Assignment:
Reproduce exactly the lines below, from the first one through the line containing "stellt sicher, alle", and omit any pictures.

[Records from a data collection]
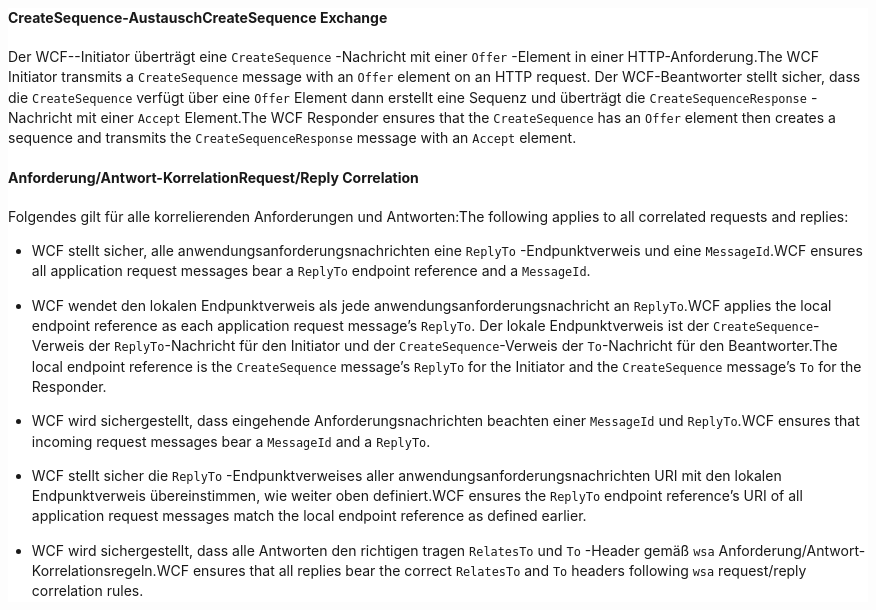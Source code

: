 #### <a name="createsequence-exchange"></a><span data-ttu-id="002c5-328">CreateSequence-Austausch</span><span class="sxs-lookup"><span data-stu-id="002c5-328">CreateSequence Exchange</span></span>  
 <span data-ttu-id="002c5-329">Der WCF--Initiator überträgt eine `CreateSequence` -Nachricht mit einer `Offer` -Element in einer HTTP-Anforderung.</span><span class="sxs-lookup"><span data-stu-id="002c5-329">The WCF Initiator transmits a `CreateSequence` message with an `Offer` element on an HTTP request.</span></span> <span data-ttu-id="002c5-330">Der WCF-Beantworter stellt sicher, dass die `CreateSequence` verfügt über eine `Offer` Element dann erstellt eine Sequenz und überträgt die `CreateSequenceResponse` -Nachricht mit einer `Accept` Element.</span><span class="sxs-lookup"><span data-stu-id="002c5-330">The WCF Responder ensures that the `CreateSequence` has an `Offer` element then creates a sequence and transmits the `CreateSequenceResponse` message with an `Accept` element.</span></span>  
  
#### <a name="requestreply-correlation"></a><span data-ttu-id="002c5-331">Anforderung/Antwort-Korrelation</span><span class="sxs-lookup"><span data-stu-id="002c5-331">Request/Reply Correlation</span></span>  
 <span data-ttu-id="002c5-332">Folgendes gilt für alle korrelierenden Anforderungen und Antworten:</span><span class="sxs-lookup"><span data-stu-id="002c5-332">The following applies to all correlated requests and replies:</span></span>  
  
-   <span data-ttu-id="002c5-333">WCF stellt sicher, alle anwendungsanforderungsnachrichten eine `ReplyTo` -Endpunktverweis und eine `MessageId`.</span><span class="sxs-lookup"><span data-stu-id="002c5-333">WCF ensures all application request messages bear a `ReplyTo` endpoint reference and a `MessageId`.</span></span>  
  
-   <span data-ttu-id="002c5-334">WCF wendet den lokalen Endpunktverweis als jede anwendungsanforderungsnachricht an `ReplyTo`.</span><span class="sxs-lookup"><span data-stu-id="002c5-334">WCF applies the local endpoint reference as each application request message’s `ReplyTo`.</span></span> <span data-ttu-id="002c5-335">Der lokale Endpunktverweis ist der `CreateSequence`-Verweis der `ReplyTo`-Nachricht für den Initiator und der `CreateSequence`-Verweis der `To`-Nachricht für den Beantworter.</span><span class="sxs-lookup"><span data-stu-id="002c5-335">The local endpoint reference is the `CreateSequence` message’s `ReplyTo` for the Initiator and the `CreateSequence` message’s `To` for the Responder.</span></span>  
  
-   <span data-ttu-id="002c5-336">WCF wird sichergestellt, dass eingehende Anforderungsnachrichten beachten einer `MessageId` und `ReplyTo`.</span><span class="sxs-lookup"><span data-stu-id="002c5-336">WCF ensures that incoming request messages bear a `MessageId` and a `ReplyTo`.</span></span>  
  
-   <span data-ttu-id="002c5-337">WCF stellt sicher die `ReplyTo` -Endpunktverweises aller anwendungsanforderungsnachrichten URI mit den lokalen Endpunktverweis übereinstimmen, wie weiter oben definiert.</span><span class="sxs-lookup"><span data-stu-id="002c5-337">WCF ensures the `ReplyTo` endpoint reference’s URI of all application request messages match the local endpoint reference as defined earlier.</span></span>  
  
-   <span data-ttu-id="002c5-338">WCF wird sichergestellt, dass alle Antworten den richtigen tragen `RelatesTo` und `To` -Header gemäß `wsa` Anforderung/Antwort-Korrelationsregeln.</span><span class="sxs-lookup"><span data-stu-id="002c5-338">WCF ensures that all replies bear the correct `RelatesTo` and `To` headers following `wsa` request/reply correlation rules.</span></span>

Response to this exercise:
Source code

: #### <a name="createsequence-exchange"></a><span data-ttu-id="002c5-328">CreateSequence-Austausch</span><span class="sxs-lookup"><span data-stu-id="002c5-328">CreateSequence Exchange</span></span>  
 <span data-ttu-id="002c5-329">Der WCF--Initiator überträgt eine `CreateSequence` -Nachricht mit einer `Offer` -Element in einer HTTP-Anforderung.</span><span class="sxs-lookup"><span data-stu-id="002c5-329">The WCF Initiator transmits a `CreateSequence` message with an `Offer` element on an HTTP request.</span></span> <span data-ttu-id="002c5-330">Der WCF-Beantworter stellt sicher, dass die `CreateSequence` verfügt über eine `Offer` Element dann erstellt eine Sequenz und überträgt die `CreateSequenceResponse` -Nachricht mit einer `Accept` Element.</span><span class="sxs-lookup"><span data-stu-id="002c5-330">The WCF Responder ensures that the `CreateSequence` has an `Offer` element then creates a sequence and transmits the `CreateSequenceResponse` message with an `Accept` element.</span></span>  
  
#### <a name="requestreply-correlation"></a><span data-ttu-id="002c5-331">Anforderung/Antwort-Korrelation</span><span class="sxs-lookup"><span data-stu-id="002c5-331">Request/Reply Correlation</span></span>  
 <span data-ttu-id="002c5-332">Folgendes gilt für alle korrelierenden Anforderungen und Antworten:</span><span class="sxs-lookup"><span data-stu-id="002c5-332">The following applies to all correlated requests and replies:</span></span>  
  
-   <span data-ttu-id="002c5-333">WCF stellt sicher, alle anwendungsanforderungsnachrichten eine `ReplyTo` -Endpunktverweis und eine `MessageId`.</span><span class="sxs-lookup"><span data-stu-id="002c5-333">WCF ensures all application request messages bear a `ReplyTo` endpoint reference and a `MessageId`.</span></span>  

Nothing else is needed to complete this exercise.